Dr. Yaretzky thrust his finger down Helena's windpipe, forced her to retch. He roused her mother and the servants, poured half a pitcher of milk down Helena's throat. The widow embraced Dr. Yaretzky, attempting to kiss him. The court echoed with loud voices, barking, cries. Helena's tongue was burned from the poison, her hair matted with mud and clay. She was barefoot and in her nightgown. Dr. Yaretzky carried her into her room and put her to bed.

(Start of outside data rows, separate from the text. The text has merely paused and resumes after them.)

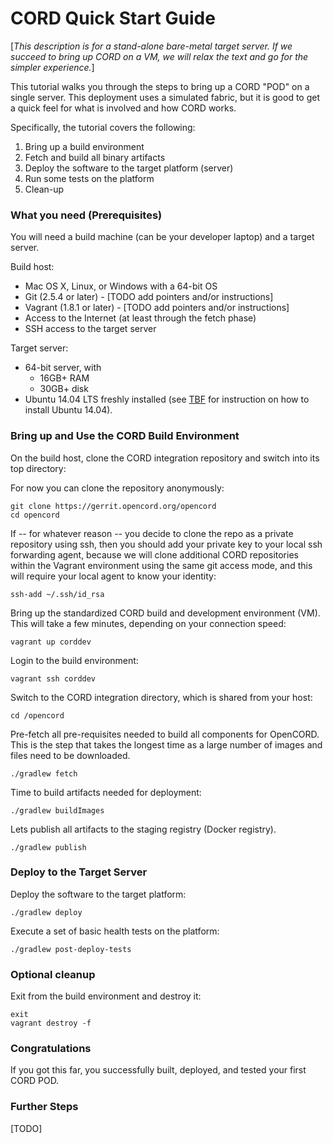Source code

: # CORD Quick Start Guide

[*This description is for a stand-alone bare-metal target server.
If we succeed to bring up CORD on a VM, we will relax the text and
go for the simpler experience.*]

This tutorial walks you through the steps to bring up a CORD "POD" on
a single server.  This deployment uses a simulated fabric, but it is
good to get a quick feel for what is involved and how CORD works.

Specifically, the tutorial covers the following:

1. Bring up a build environment
2. Fetch and build all binary artifacts
3. Deploy the software to the target platform (server)
4. Run some tests on the platform
5. Clean-up

### What you need (Prerequisites)

You will need a build machine (can be your developer laptop) and a target server.

Build host:

* Mac OS X, Linux, or Windows with a 64-bit OS
* Git (2.5.4 or later) - [TODO add pointers and/or instructions]
* Vagrant (1.8.1 or later) - [TODO add pointers and/or instructions]
* Access to the Internet (at least through the fetch phase)
* SSH access to the target server

Target server:

* 64-bit server, with
  * 16GB+ RAM
  * 30GB+ disk
* Ubuntu 14.04 LTS freshly installed (see [TBF]() for instruction on how to install Ubuntu 14.04).


### Bring up and Use the CORD Build Environment

On the build host, clone the CORD integration repository and switch into its top directory:

For now you can clone the repository anonymously:

   ```
   git clone https://gerrit.opencord.org/opencord
   cd opencord
   ```

If -- for whatever reason -- you decide to clone the repo as a private
repository using ssh, then you should add your private key to your local ssh
forwarding agent, because we will clone additional CORD repositories within
the Vagrant environment using the same git access mode, and this will require your
local agent to know your identity:

   ```
   ssh-add ~/.ssh/id_rsa
   ```

Bring up the standardized CORD build and development environment (VM). This will take a few minutes, depending on your connection speed:

   ```
   vagrant up corddev
   ```
   
Login to the build environment:

   ```
   vagrant ssh corddev
   ```
   
Switch to the CORD integration directory, which is shared from your host:

   ```
   cd /opencord
   ```
   
Pre-fetch all pre-requisites needed to build all components for OpenCORD. This is the step that takes the longest time as a large number of images and files need to be downloaded.

   ```
   ./gradlew fetch
   ```
   
Time to build artifacts needed for deployment:

   ```
   ./gradlew buildImages
   ```
   
Lets publish all artifacts to the staging registry (Docker registry).

   ```
   ./gradlew publish
   ```
   
   
### Deploy to the Target Server

Deploy the software to the target platform:

   ```
   ./gradlew deploy
   ```
   
Execute a set of basic health tests on the platform:

   ```
   ./gradlew post-deploy-tests
   ```
   

### Optional cleanup

Exit from the build environment and destroy it:

   ```
   exit
   vagrant destroy -f
   ```

   
### Congratulations

If you got this far, you successfully built, deployed, and tested your
first CORD POD.


### Further Steps

[TODO]
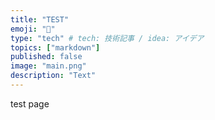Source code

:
 ```yaml
---
title: "TEST"
emoji: "💨"
type: "tech" # tech: 技術記事 / idea: アイデア
topics: ["markdown"]
published: false
image: "main.png"
description: "Text"
---
```


test page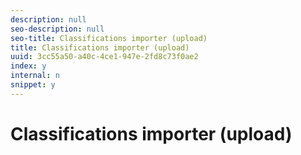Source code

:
 ```yaml
---
description: null
seo-description: null
seo-title: Classifications importer (upload)
title: Classifications importer (upload)
uuid: 3cc55a50-a40c-4ce1-947e-2fd8c73f0ae2
index: y
internal: n
snippet: y
---
```


# Classifications importer (upload)

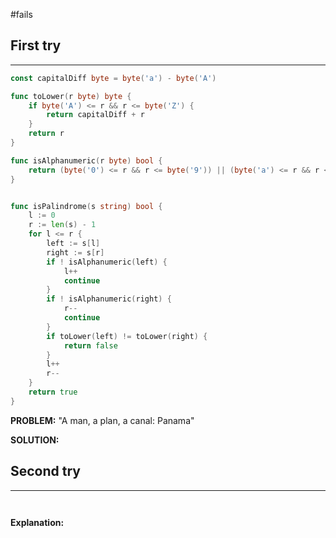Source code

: #fails 
## First try
___
```go
const capitalDiff byte = byte('a') - byte('A')

func toLower(r byte) byte {
    if byte('A') <= r && r <= byte('Z') {
        return capitalDiff + r
    }
    return r
}

func isAlphanumeric(r byte) bool {
    return (byte('0') <= r && r <= byte('9')) || (byte('a') <= r && r <= byte('z'))
}


func isPalindrome(s string) bool {
    l := 0
    r := len(s) - 1
    for l <= r {
        left := s[l]
        right := s[r]
        if ! isAlphanumeric(left) {
            l++
            continue
        }
        if ! isAlphanumeric(right) {
            r--
            continue
        }
        if toLower(left) != toLower(right) {
            return false
        }
        l++
        r--
    }
    return true
}

```

**PROBLEM:** "A man, a plan, a canal: Panama"

**SOLUTION:**



## Second try
____
```go



```

**Explanation:**
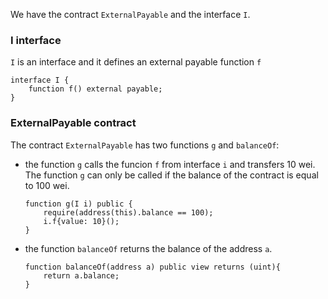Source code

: We have the contract `ExternalPayable` and the interface `I`.
### I interface
`I` is an interface and it defines an external payable function `f`
```
interface I {
	function f() external payable;
}
```

### ExternalPayable contract

The contract `ExternalPayable` has two functions `g` and `balanceOf`: 

- the function `g` calls the funcion `f` from interface `i` and transfers 10 wei. The function `g` can only be called if the balance of the contract is equal to 100 wei.
    ```
    function g(I i) public {
		require(address(this).balance == 100);
		i.f{value: 10}();
	}
    ```
- the function `balanceOf` returns the balance of the address `a`.
    ```
    function balanceOf(address a) public view returns (uint){
        return a.balance;
    }
    ```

The widow tried to keep the incident secret but the town learned all about it. Dr. Yaretzky had asked Helena for her hand. Before the widow and the servants he'd kissed Helena's seared lips. She'd raised her lids, taken Yaretzky's hand, put it to her mouth, and for the second time that day--kissed it.

VII

BETWEEN YES AND NO

The town prepared itself for a splendid wedding. At the estate tailors sewed Helena's trousseau, seamstresses embroidered lingerie. The town merchants imported numerous items from Lublin and Warsaw to supplement the bride's outfit. The orchestra tuned up its instruments. A ball was scheduled at the Military Club in honor of the engaged couple. Dr. Yaretzky, however, knew no peace. He felt as if he were at the edge of disaster. Precisely at one o'clock every night he would awaken with the sensation that someone was blowing into his ear. He would sit up trembling, sweating--heavyhearted. "What am I doing?" he would ask himself. "How have I managed to ensnare myself? Why am I suddenly getting married?"

The ardor that he'd felt towards Helena the night he'd found her poisoned, had deserted him. Only apprehension remained. He was well aware of the pitfalls of married life. "Have I lost my senses?" he wondered, "have I been bewitched? But there is no such thing as black magic!"

Dr. Yaretzky recalled how he had stared through the rabbi's window. "Could the scene between the rabbi and his wife actually have unbalanced me, deprived me of my convictions, my resolutions? If so, I have no character at all!" he said aloud.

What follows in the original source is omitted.